Now, after being disappointed with each of his last few albums, why would I want to hear the new G-Unit album you might ask?? Why would I want to write a review about it? Well, my friends, there are two reasons: Young Buck and Lloyd Banks. To me, Young Buck is what rap music is about. His music is nothing more than his feelings thrown down on paper and spit into a mic. He wears his attitude on his chest and has no caution about saying whatever he wants, whenever he wants to. He has flown under the radar for a while and I think that is part of the reason that I love his music. The same goes for Lloyd Banks. His debut CD The Hunger For More is, to me, a great CD. It produced some commercial hits, but the album was real and upfront, so I was sold. Young Buck and Lloyd Banks both have dirty, hard-hitting lyrics that go great with their dirty, hard-hitting rap style.

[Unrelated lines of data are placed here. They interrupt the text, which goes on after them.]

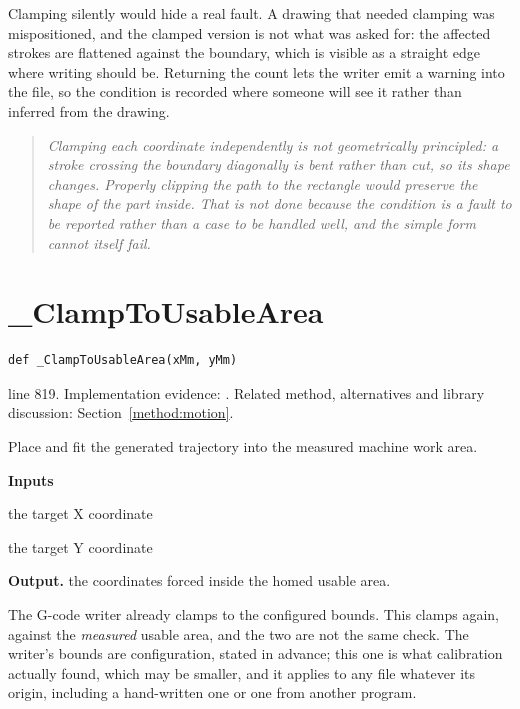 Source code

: Clamping silently would hide a real fault. A drawing that needed clamping was mispositioned, and the clamped version is not what was asked for: the affected strokes are flattened against the boundary, which is visible as a straight edge where writing should be. Returning the count lets the writer emit a warning into the file, so the condition is recorded where someone will see it rather than inferred from the drawing.


\begin{quote}\small\itshape Clamping each coordinate independently is not geometrically principled: a stroke crossing the boundary diagonally is bent rather than cut, so its shape changes. Properly clipping the path to the rectangle would preserve the shape of the part inside. That is not done because the condition is a fault to be reported rather than a case to be handled well, and the simple form cannot itself fail.\end{quote}


\section{\_ClampToUsableArea}\label{fn:reproduce:-ClampToUsableArea}
\begin{lstlisting}[style=sig]
def _ClampToUsableArea(xMm, yMm)
\end{lstlisting}
 line 819. Implementation evidence: \cite{code2026}. Related method, alternatives and library discussion: Section~\ref{method:motion}.


Place and fit the generated trajectory into the measured machine work area.




\noindent\textbf{Inputs}
\begin{description}[leftmargin=2.2em,style=nextline,font=\normalfont\ttfamily]\setlength\itemsep{1pt}
  \item[{xMm}] \normalfont the target X coordinate
  \item[{yMm}] \normalfont the target Y coordinate
\end{description}

\noindent\textbf{Output.} the coordinates forced inside the homed usable area.


The G-code writer already clamps to the configured bounds. This clamps again, against the \emph{measured} usable area, and the two are not the same check. The writer's bounds are configuration, stated in advance; this one is what calibration actually found, which may be smaller, and it applies to any file whatever its origin, including a hand-written one or one from another program.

So, what did I think of T.O.S? As a whole, it was garbage. In parts, it was great. The parts that were great: Lloyd Banks, Young Buck and, surprisingly, Tony Yayo. There was nothing that 50 added to benefit this record or benefit his counterparts. He continues to rap about the exact same things, with the exact same lyrics and the exact same rhyme scheme. In fact, the more and more I listen, the less and less I can decipher what album I’m actually listening to. The production of the album sounds like G-Unit, but the songs sound the same and they run together from beginning to end.

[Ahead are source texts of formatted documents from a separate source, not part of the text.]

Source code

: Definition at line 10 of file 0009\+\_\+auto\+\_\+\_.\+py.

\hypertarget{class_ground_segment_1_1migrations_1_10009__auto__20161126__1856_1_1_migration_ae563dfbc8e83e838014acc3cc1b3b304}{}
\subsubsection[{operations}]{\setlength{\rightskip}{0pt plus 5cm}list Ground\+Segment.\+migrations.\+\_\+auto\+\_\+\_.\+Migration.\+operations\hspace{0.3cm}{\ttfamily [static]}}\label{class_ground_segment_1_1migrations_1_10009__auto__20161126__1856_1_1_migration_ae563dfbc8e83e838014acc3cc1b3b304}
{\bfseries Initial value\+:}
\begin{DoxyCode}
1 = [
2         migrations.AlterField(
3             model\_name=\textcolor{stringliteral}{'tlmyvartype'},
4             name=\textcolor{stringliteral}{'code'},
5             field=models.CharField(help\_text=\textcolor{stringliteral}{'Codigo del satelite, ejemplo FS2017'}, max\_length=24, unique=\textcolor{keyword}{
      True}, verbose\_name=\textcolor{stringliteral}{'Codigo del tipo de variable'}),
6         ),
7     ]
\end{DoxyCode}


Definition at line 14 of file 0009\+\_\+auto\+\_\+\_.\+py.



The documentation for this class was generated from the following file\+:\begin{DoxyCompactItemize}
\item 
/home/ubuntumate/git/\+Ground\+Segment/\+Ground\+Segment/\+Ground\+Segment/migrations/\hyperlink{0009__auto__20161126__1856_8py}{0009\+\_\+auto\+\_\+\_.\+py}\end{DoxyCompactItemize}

The solitary few that stood out (and I can’t really tell why) are ‘Rider Pt. 2,’ ‘Straight Outta Southside,’ ‘Piano Man,’ and ‘I Like The Way She Do It.’ Other than that, the album was a mess of random lyrics that I found almost completely boring. The only time that I found myself paying attention was when 50 Cent wasn’t rapping, which wasn’t very often. On the album, for example, it doesn’t get much worse than the song ‘Kitty Kat’, which has some random girl saying ‘Ouch, I need cash for my kitty kat.’ Seriously. And when (or if) you listen to this album, I’m sure that you’ll catch the irony on ‘I Don’t Wanna Talk About It,’ where 50 Cent continues to rap about girls, guns, gunshots, gun shells and money, only to then hit us with the chorus ‘I Don’t Wanna Talk About It.’ If that’s the case, and he really didn’t want to talk about it, his last four albums wouldn’t have been released.

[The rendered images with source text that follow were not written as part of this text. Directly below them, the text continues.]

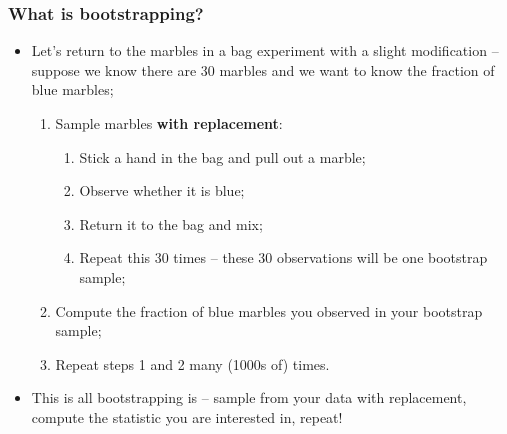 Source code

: \documentclass[aspectratio=169]{beamer}
\theoremstyle{principle}
\begin{document}
\begin{frame}
\frametitle{What is bootstrapping?}

\begin{itemize}
\item Let's return to the marbles in a bag experiment with a slight modification -- suppose we know there are 30 marbles and we want to know the fraction of blue marbles;
\begin{enumerate}
\item Sample marbles \textbf{with replacement}:
\begin{enumerate}
\item Stick a hand in the bag and pull out a marble;
\item Observe whether it is blue; 
\item Return it to the bag and mix; 
\item Repeat this 30 times -- these 30 observations will be one bootstrap sample;
\end{enumerate}
\item Compute the fraction of blue marbles you observed in your bootstrap sample;
\item Repeat steps 1 and 2 many (1000s of) times.
\end{enumerate} 

\bigskip

\item This is all bootstrapping is -- sample from your data with replacement, compute the statistic you are interested in, repeat!

\end{itemize}

\end{frame}
\end{document}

Ultimately, on this album, 50 has only done what he’s done for the last five years. He developed a sound, a style, a swagger, an image – and he has continued to push that out to the masses. He’s nothing if he’s not consistent. The problem is not that his music isn’t consistently good. It’s that it’s getting consistently worse. I think the penultimate display of that is on this G-Unit record. Personally, I can’t find enough bad things say or ways to point out how bad 50’s music continues to get, so I’ll let Young Buck sum up the possession of this album best – ‘Fuck ya clique, like Syphilis, bitch, you stuck with this.’
Recommended if you like: 50 Cent and his terrible ass, more 50 Cent, indecipherable lyrics, music about gun shots and girls, moments of greatness from Lloyd Bank and Young Buck.